- Opinion
- 04 Apr 01
As 1993 draws to a close, considerable optimism is being expressed about the possibility of bringing peace to Northern Ireland. But no process or initiative grounded in Catholic Nationalism can bring about enduring peace, says Eamonn McCann.
WE KNOW now that there won’t be peace by Xmas. In my own estimation, there won’t be peace by Xmas next year either. Maybe there won’t ever be peace, this side of outright revolution. That’s what it feels like anyway in this strange time we are living through. Those of us who are managing to live through it.
We are told on the one hand that the prospects for peace have never been brighter. And on the other hand we are warned that civil war is imminent. At first sight there’s a bewildering contradiction here. But maybe it’s just the weary old business of things looking different according to what side of the divide you are viewing them from.
The optimism about peace has been, largely, a Catholic-nationalist phenomenon. The Hume-Adams talks did not produce, but have rather been a product of this phenomenon.

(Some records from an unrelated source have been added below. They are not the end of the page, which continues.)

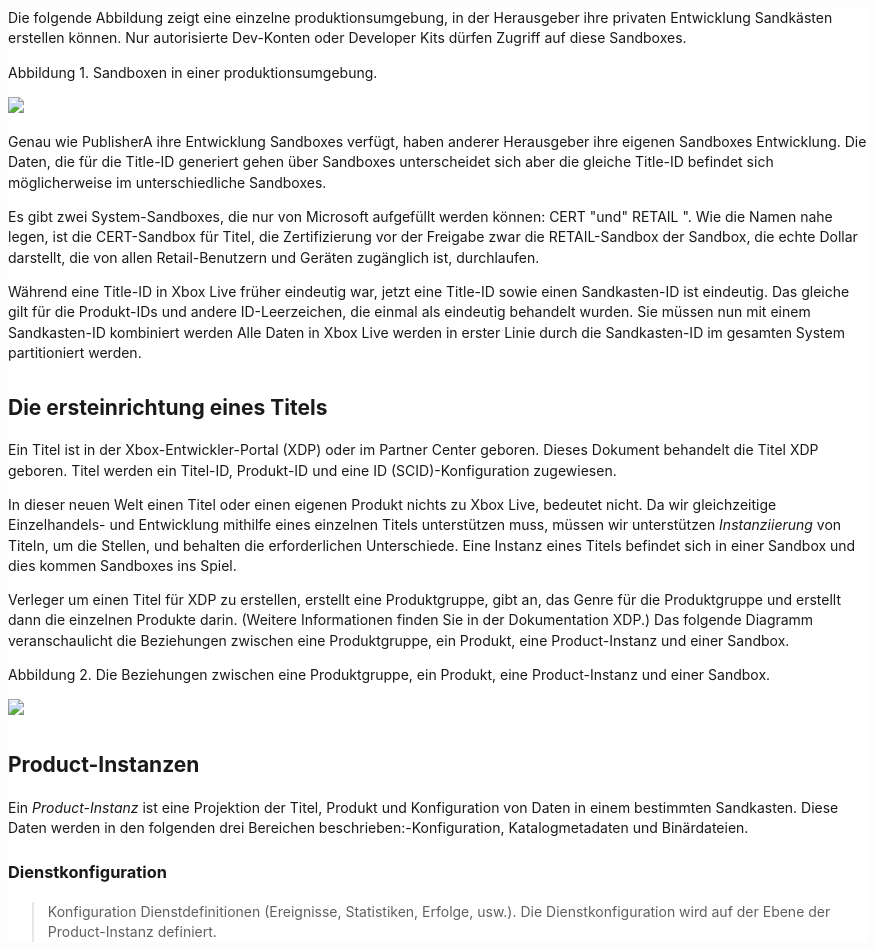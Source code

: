 Die folgende Abbildung zeigt eine einzelne produktionsumgebung, in der Herausgeber ihre privaten Entwicklung Sandkästen erstellen können. Nur autorisierte Dev-Konten oder Developer Kits dürfen Zugriff auf diese Sandboxes.

Abbildung 1. Sandboxen in einer produktionsumgebung.

![](images/sandboxes/sandboxes_image1.png)

Genau wie PublisherA ihre Entwicklung Sandboxes verfügt, haben anderer Herausgeber ihre eigenen Sandboxes Entwicklung. Die Daten, die für die Title-ID generiert gehen über Sandboxes unterscheidet sich aber die gleiche Title-ID befindet sich möglicherweise im unterschiedliche Sandboxes.

Es gibt zwei System-Sandboxes, die nur von Microsoft aufgefüllt werden können: CERT "und" RETAIL ". Wie die Namen nahe legen, ist die CERT-Sandbox für Titel, die Zertifizierung vor der Freigabe zwar die RETAIL-Sandbox der Sandbox, die echte Dollar darstellt, die von allen Retail-Benutzern und Geräten zugänglich ist, durchlaufen.

Während eine Title-ID in Xbox Live früher eindeutig war, jetzt eine Title-ID sowie einen Sandkasten-ID ist eindeutig. Das gleiche gilt für die Produkt-IDs und andere ID-Leerzeichen, die einmal als eindeutig behandelt wurden. Sie müssen nun mit einem Sandkasten-ID kombiniert werden Alle Daten in Xbox Live werden in erster Linie durch die Sandkasten-ID im gesamten System partitioniert werden.

## <a name="initial-setup-for-a-title"></a>Die ersteinrichtung eines Titels

Ein Titel ist in der Xbox-Entwickler-Portal (XDP) oder im Partner Center geboren. Dieses Dokument behandelt die Titel XDP geboren. Titel werden ein Titel-ID, Produkt-ID und eine ID (SCID)-Konfiguration zugewiesen.

In dieser neuen Welt einen Titel oder einen eigenen Produkt nichts zu Xbox Live, bedeutet nicht. Da wir gleichzeitige Einzelhandels- und Entwicklung mithilfe eines einzelnen Titels unterstützen muss, müssen wir unterstützen *Instanziierung* von Titeln, um die Stellen, und behalten die erforderlichen Unterschiede. Eine Instanz eines Titels befindet sich in einer Sandbox und dies kommen Sandboxes ins Spiel.

Verleger um einen Titel für XDP zu erstellen, erstellt eine Produktgruppe, gibt an, das Genre für die Produktgruppe und erstellt dann die einzelnen Produkte darin. (Weitere Informationen finden Sie in der Dokumentation XDP.) Das folgende Diagramm veranschaulicht die Beziehungen zwischen eine Produktgruppe, ein Produkt, eine Product-Instanz und einer Sandbox.

Abbildung 2. Die Beziehungen zwischen eine Produktgruppe, ein Produkt, eine Product-Instanz und einer Sandbox.

![](images/sandboxes/sandboxes_image2.png)

<a name="product-instances"></a>Product-Instanzen
-----------------
Ein *Product-Instanz* ist eine Projektion der Titel, Produkt und Konfiguration von Daten in einem bestimmten Sandkasten. Diese Daten werden in den folgenden drei Bereichen beschrieben:-Konfiguration, Katalogmetadaten und Binärdateien.

### <a name="service-configuration"></a>Dienstkonfiguration

> Konfiguration Dienstdefinitionen (Ereignisse, Statistiken, Erfolge, usw.). Die Dienstkonfiguration wird auf der Ebene der Product-Instanz definiert.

The real phenomenon consists of a major change in the attitude of the Catholic nationalists of the North to partition. Although a united Ireland has been the defining aspiration of Catholic nationalism since the Northern State was set up (if pursued for only one brief period with real intensity) a consensus has now developed among Catholic nationalists here that a united Ireland isn’t on. Not now, or in the foreseeable future. This change, if sustained and established, is of profound historical significance.
Of course, there are those who say that they can see a united Ireland clearly up ahead. They calculate that Catholic nationalism will be the majority ideology within the State in thirty years, or fifty years, or whenever. But a lot of other people contest the figures involved in this calculation. It’s by no means certain that any such situation will ever come about. The suggestion that it will is an opinionated prediction, not a statement of fact, not something that’s foreseeable at any particular point in the future.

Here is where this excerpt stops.